Aujourd’hui, le gaz russe continue de couler vers l’Europe, mais l’anticipation d’une coupure potentielle pèse sur le marché. Il y a une forme de spéculation qui se met en place car avoir du gaz maintenant et le mettre en stock semble plus sûr que d’attendre une livraison dans quelques mois. Parallèlement, le projet européen REPowerEU vise à réduire drastiquement la dépendance du continent au gaz russe. Or, la Russie est l’un des plus gros producteurs mondiaux de gaz, et la majorité de ses exports sont envoyés à l’Europe par gazoducs. S’il n’a plus de débouchés au bout du gazoduc, ce gaz russe ne va pas pouvoir trouver rapidement d’autre client, il ne sera donc pas exploité à son plein potentiel. Cela risque de retirer une offre importante du marché mondial entraînant un déséquilibre et une montée des prix.
D’après la Commission européenne, la mise en oeuvre du plan REPowerEU permettrait de réduire de près des deux tiers le volume de gaz importé de Russie dans un délai d’un an. Pensez-vous cet objectif ambitieux réaliste ?
E. G. : D’après une étude réalisée par FTI Consulting, nous arrivons, avec les mêmes leviers, à réduire la dépendance européenne des deux tiers à court terme. Et à plus longue échéance, d’ici à 2025, il est possible de se passer quasiment entièrement du gaz russe. Cependant, atteindre ces niveaux d’indépendance nécessite des mouvements très forts et coûteux.
On parle tout de même de redémarrer des centrales à charbon en Europe, de prolonger l’existence du nucléaire, de demander aux ménages de baisser leur chauffage, ou encore de réduire l’activité industrielle avec des effets sur la création de valeur mais aussi sur les emplois. Si nous confirmons avec cette étude la possibilité d’atteindre ces économies de gaz, il y a de vraies questions sur la réalisation de cette ambition qui va demander de grands efforts aux gouvernements et aux populations. La question de la durée est aussi à prendre en compte.
L’indépendance européenne face au gaz russe est-elle donc incompatible avec les objectifs de réduction de gaz à effets de serre comme « Fit for 55 » ?

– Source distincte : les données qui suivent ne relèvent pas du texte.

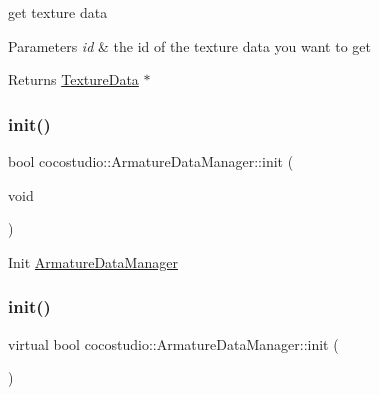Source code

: get texture data 


\begin{DoxyParams}{Parameters}
{\em id} & the id of the texture data you want to get \\
\hline
\end{DoxyParams}
\begin{DoxyReturn}{Returns}
\hyperlink{classcocostudio_1_1TextureData}{Texture\+Data} $\ast$ 
\end{DoxyReturn}
\mbox{\label{classcocostudio_1_1ArmatureDataManager_ae06a336867256bd67f78ec38e14e9fd9}} 
\subsubsection{\texorpdfstring{init()}{init()}\hspace{0.1cm}{\footnotesize\ttfamily [1/2]}}
{\footnotesize\ttfamily bool cocostudio\+::\+Armature\+Data\+Manager\+::init (\begin{DoxyParamCaption}\item[{void}]{ }\end{DoxyParamCaption})\hspace{0.3cm}{\ttfamily [virtual]}}

Init \hyperlink{classcocostudio_1_1ArmatureDataManager}{Armature\+Data\+Manager} \mbox{\label{classcocostudio_1_1ArmatureDataManager_ae9e571092820f26fc2c6a841a91b2b38}} 
\subsubsection{\texorpdfstring{init()}{init()}\hspace{0.1cm}{\footnotesize\ttfamily [2/2]}}
{\footnotesize\ttfamily virtual bool cocostudio\+::\+Armature\+Data\+Manager\+::init (\begin{DoxyParamCaption}{ }\end{DoxyParamCaption})\hspace{0.3cm}{\ttfamily [virtual]}}

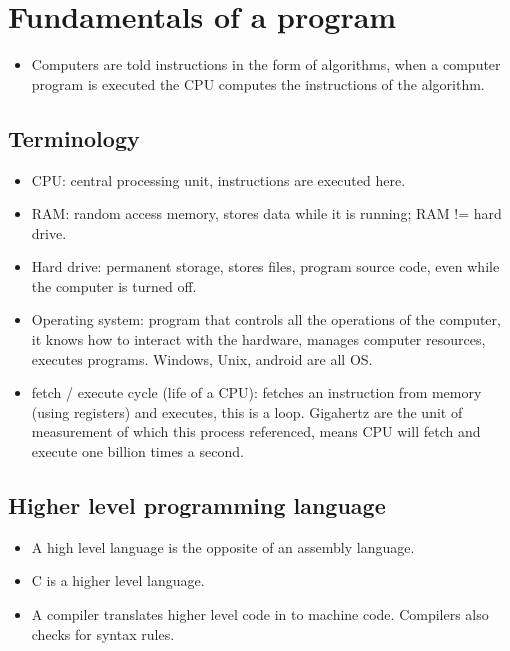 \section{Fundamentals of a program}
\begin{itemize}
    \item Computers are told instructions in the form of algorithms, when a computer program is executed the CPU computes the instructions of the algorithm. 
\end{itemize}

\subsection{Terminology}
\begin{itemize}
    \item CPU: central processing unit, instructions are executed here. 
    \item RAM: random access memory, stores data while it is running; RAM != hard drive.
    \item Hard drive: permanent storage, stores files, program source code, even while the computer is turned off.
    \item  Operating system: program that controls all the operations of the computer, it knows how to interact with the hardware, manages computer resources, executes programs. Windows, Unix, android are all OS.
    \item fetch / execute cycle (life of a CPU): fetches an instruction from memory (using registers) and executes, this is a loop. Gigahertz are the unit of measurement of which this process referenced, means CPU will fetch and execute one billion times a second. 
\end{itemize}

\subsection{Higher level programming language}
\begin{itemize}
    \item A high level language is the opposite of an assembly language.
    \item C is a higher level language. 
    \item A compiler translates higher level code in to machine code. Compilers also checks for syntax rules. 
\end{itemize}

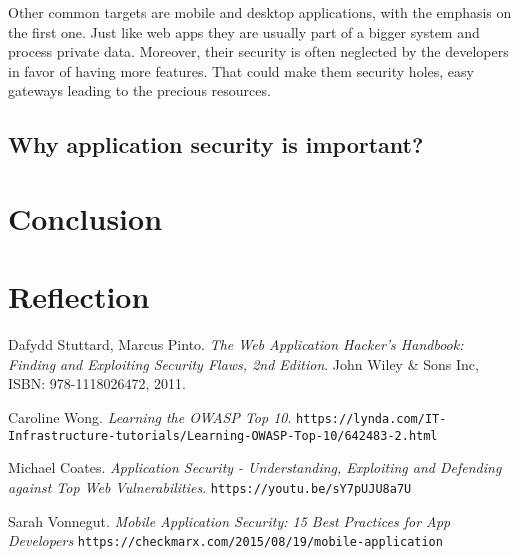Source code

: \documentclass[a4paper]{article}
\begin{document}
Other common targets are mobile and desktop applications, with the emphasis on the first one. Just like web apps they are usually part of a bigger system and process private data. Moreover, their security is often neglected by the developers in favor of having more features. That could make them security holes, easy gateways leading to the precious resources. 

\subsection{Why application security is important?}

\section{Conclusion}

\section{Reflection}

\begin{thebibliography}{9}

		Dafydd Stuttard, Marcus Pinto.
		\textit{The Web Application Hacker's Handbook: Finding and Exploiting Security Flaws, 2nd Edition}.
		John Wiley \& Sons Inc, ISBN: 978-1118026472, 2011.

		Caroline Wong.
		\textit{Learning the OWASP Top 10}.
		\texttt{https://lynda.com/IT-\allowbreak{}Infrastructure-tutorials/Learning-OWASP-Top-10/642483-2.html}
		
		Michael Coates.
		\textit{Application Security - Understanding, Exploiting and Defending against Top Web Vulnerabilities}.
		\texttt{https://youtu.be/sY7pUJU8a7U}

		Sarah Vonnegut.
		\textit{Mobile Application Security: 15 Best Practices for App Developers}
		\texttt{https://checkmarx.com/2015/08/19/mobile-application}
\end{thebibliography}
\end{document}
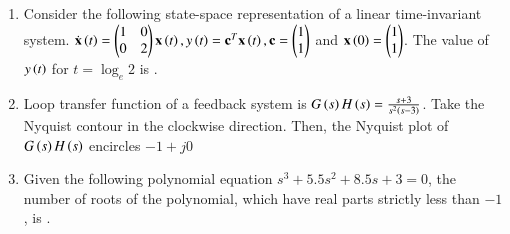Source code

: \documentclass[journal,12pt,onecolumn]{IEEEtran}
\theoremstyle{remark}
\begin{document}
\begin{enumerate}[start=1, label=Q.\arabic*]
    \hfill{}

    \item Consider the following state-space representation of a linear time-invariant system.
    $\dot{\mathbf{x}}\left(t\right) = \begin{pmatrix}1 & 0 \\ 0 & 2\end{pmatrix}\mathbf{x}\left(t\right), y\left(t\right)= \mathbf{c}^T\mathbf{x}\left(t\right), \mathbf{c} = \begin{pmatrix}1 \\ 1\end{pmatrix}$ and $\mathbf{x}\left(0\right) = \begin{pmatrix}1 \\ 1\end{pmatrix}$.
    The value of $y\left(t\right)$ for $t = \log_e 2$ is \underline{\hspace{2cm}}.

    \hfill{}

    \item Loop transfer function of a feedback system is $G\left(s\right)H\left(s\right) = \frac{s+3}{s^2\left(s-3\right)}$. Take the Nyquist contour in the clockwise direction. Then, the Nyquist plot of $G\left(s\right)H\left(s\right)$ encircles $-1+j0$
    \begin{enumerate}
    \end{enumerate}

    \hfill{}

    \item Given the following polynomial equation
    $s^3 + 5.5s^2 + 8.5s + 3 = 0$,
    the number of roots of the polynomial, which have real parts strictly less than $-1$, is \underline{\hspace{2cm}}.

    \hfill{}


\end{enumerate}
\end{document}
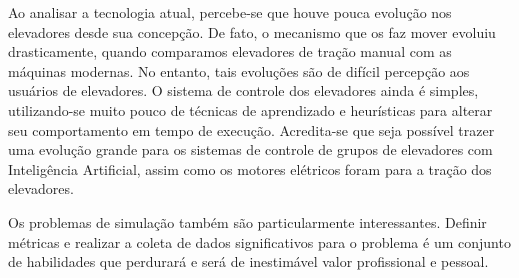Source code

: Ao analisar a tecnologia atual, percebe-se que houve pouca evolução nos elevadores desde sua concepção. De fato, o mecanismo que os faz mover evoluiu drasticamente, quando comparamos elevadores de tração manual com as máquinas modernas. No entanto, tais evoluções são de difícil percepção aos usuários de elevadores. O sistema de controle dos elevadores ainda é simples, utilizando-se muito pouco de técnicas de aprendizado e heurísticas para alterar seu comportamento em tempo de execução. Acredita-se que seja possível trazer uma evolução grande para os sistemas de controle de grupos de elevadores com Inteligência Artificial, assim como os motores elétricos foram para a tração dos elevadores.

Os problemas de simulação também são particularmente interessantes. Definir métricas e realizar a coleta de dados significativos para o problema é um conjunto de habilidades que perdurará e será de inestimável valor profissional e pessoal.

E. G. : Nous sommes dans une situation difficile où il faut entre deux mauvaises solutions — une dépendance russe ou un retour potentiel aux énergies carbonées — choisir la moins délétère. Le projet REPowerEU met l’accent sur les solutions de moyen terme, avec plus de biogaz, d’hydrogène, de solaire et d’éolien. Mais ce sont des technologies qui mettent du temps à être déployées. À plus courte échéance, on risque de recourir à des solutions plus carbonées, par rapport à une trajectoire où l’invasion russe n’aurait pas eu lieu.
D’un autre côté, la crise ukrainienne pourrait permettre à l’Europe d’atteindre plus rapidement des objectifs de production d’électricité et de gaz verts, mais à plus haut coût du fait de moindres effets d’apprentissage, et donc moins efficacement. Il y a également des volontés fortes de massifier le développement des renouvelables, en simplifiant notamment des démarches administratives, que ce soit les autorisations, les droits d’usage ou la gestion de contentieux. Ces évolutions seront fondamentales pour pouvoir déployer rapidement ces technologies dans des pays, comme la France, où les délais entre décision et réalisation peuvent être très longs, en particulier dans le cas de l’éolien en mer.